[Saved data entries]

════════════════

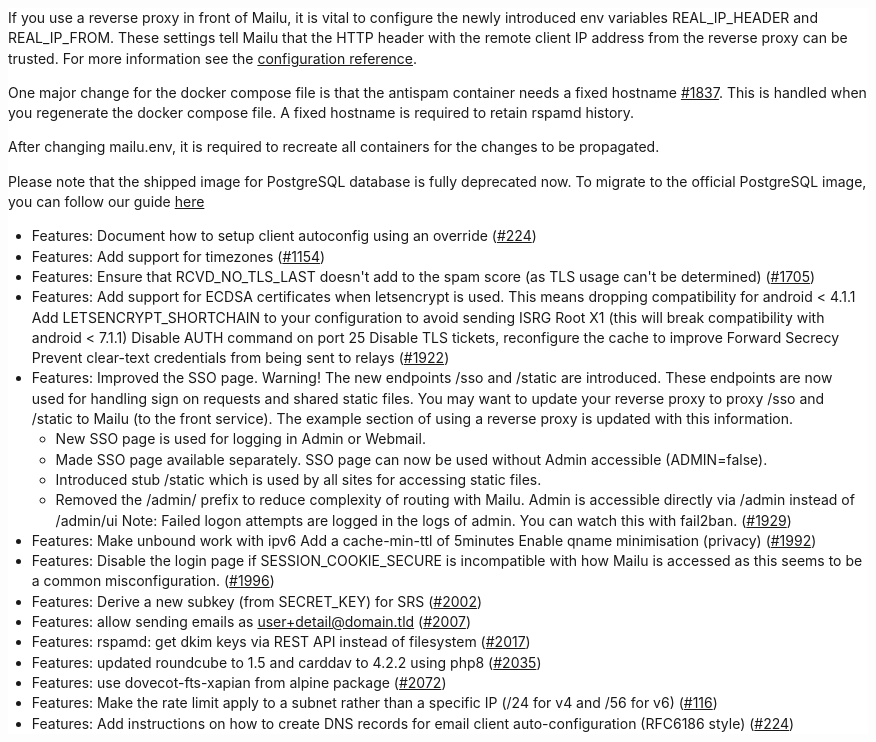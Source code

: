 If you use a reverse proxy in front of Mailu, it is vital to configure the newly introduced env variables REAL_IP_HEADER and REAL_IP_FROM.
These settings tell Mailu that the HTTP header with the remote client IP address from the reverse proxy can be trusted.
For more information see the [configuration reference](https://mailu.io/1.9/configuration.html#advanced-settings).

One major change for the docker compose file is that the antispam container needs a fixed hostname [#1837](https://github.com/Mailu/Mailu/issues/1837).
This is handled when you regenerate the docker compose file. A fixed hostname is required to retain rspamd history.

After changing mailu.env, it is required to recreate all containers for the changes to be propagated.

Please note that the shipped image for PostgreSQL database is fully deprecated now. To migrate to the official PostgreSQL image, you can follow our guide [here](https://mailu.io/master/database.html#mailu-postgresql)

- Features: Document how to setup client autoconfig using an override ([#224](https://github.com/Mailu/Mailu/issues/224))
- Features: Add support for timezones ([#1154](https://github.com/Mailu/Mailu/issues/1154))
- Features: Ensure that RCVD_NO_TLS_LAST doesn't add to the spam score (as TLS usage can't be determined) ([#1705](https://github.com/Mailu/Mailu/issues/1705))
- Features: Add support for ECDSA certificates when letsencrypt is used. This means dropping compatibility for android < 4.1.1
  Add LETSENCRYPT_SHORTCHAIN to your configuration to avoid sending ISRG Root X1 (this will break compatibility with android < 7.1.1)
  Disable AUTH command on port 25
  Disable TLS tickets, reconfigure the cache to improve Forward Secrecy
  Prevent clear-text credentials from being sent to relays ([#1922](https://github.com/Mailu/Mailu/issues/1922))
- Features: Improved the SSO page. Warning! The new endpoints /sso and /static are introduced.
  These endpoints are now used for handling sign on requests and shared static files.
  You may want to update your reverse proxy to proxy /sso and /static to Mailu (to the front service).
  The example section of using a reverse proxy is updated with this information.
   - New SSO page is used for logging in Admin or Webmail.
   - Made SSO page available separately. SSO page can now be used without Admin accessible (ADMIN=false).
   - Introduced stub /static which is used by all sites for accessing static files.
   - Removed the /admin/ prefix to reduce complexity of routing with Mailu. Admin is accessible directly via /admin instead of /admin/ui
  Note: Failed logon attempts are logged in the logs of admin. You can watch this with fail2ban. ([#1929](https://github.com/Mailu/Mailu/issues/1929))
- Features: Make unbound work with ipv6
  Add a cache-min-ttl of 5minutes
  Enable qname minimisation (privacy) ([#1992](https://github.com/Mailu/Mailu/issues/1992))
- Features: Disable the login page if SESSION_COOKIE_SECURE is incompatible with how Mailu is accessed as this seems to be a common misconfiguration. ([#1996](https://github.com/Mailu/Mailu/issues/1996))
- Features: Derive a new subkey (from SECRET_KEY) for SRS ([#2002](https://github.com/Mailu/Mailu/issues/2002))
- Features: allow sending emails as user+detail@domain.tld ([#2007](https://github.com/Mailu/Mailu/issues/2007))
- Features: rspamd: get dkim keys via REST API instead of filesystem ([#2017](https://github.com/Mailu/Mailu/issues/2017))
- Features: updated roundcube to 1.5 and carddav to 4.2.2 using php8 ([#2035](https://github.com/Mailu/Mailu/issues/2035))
- Features: use dovecot-fts-xapian from alpine package ([#2072](https://github.com/Mailu/Mailu/issues/2072))
- Features: Make the rate limit apply to a subnet rather than a specific IP (/24 for v4 and /56 for v6) ([#116](https://github.com/Mailu/Mailu/issues/116))
- Features: Add instructions on how to create DNS records for email client auto-configuration (RFC6186 style) ([#224](https://github.com/Mailu/Mailu/issues/224))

════════════════

▶ **Assignment**
One line above contains "- Features: updated". Output that line and each one after it, word for word, and nothing else.

▶ **Solution for this exercise**
- Features: updated roundcube to 1.5 and carddav to 4.2.2 using php8 ([#2035](https://github.com/Mailu/Mailu/issues/2035))
- Features: use dovecot-fts-xapian from alpine package ([#2072](https://github.com/Mailu/Mailu/issues/2072))
- Features: Make the rate limit apply to a subnet rather than a specific IP (/24 for v4 and /56 for v6) ([#116](https://github.com/Mailu/Mailu/issues/116))
- Features: Add instructions on how to create DNS records for email client auto-configuration (RFC6186 style) ([#224](https://github.com/Mailu/Mailu/issues/224))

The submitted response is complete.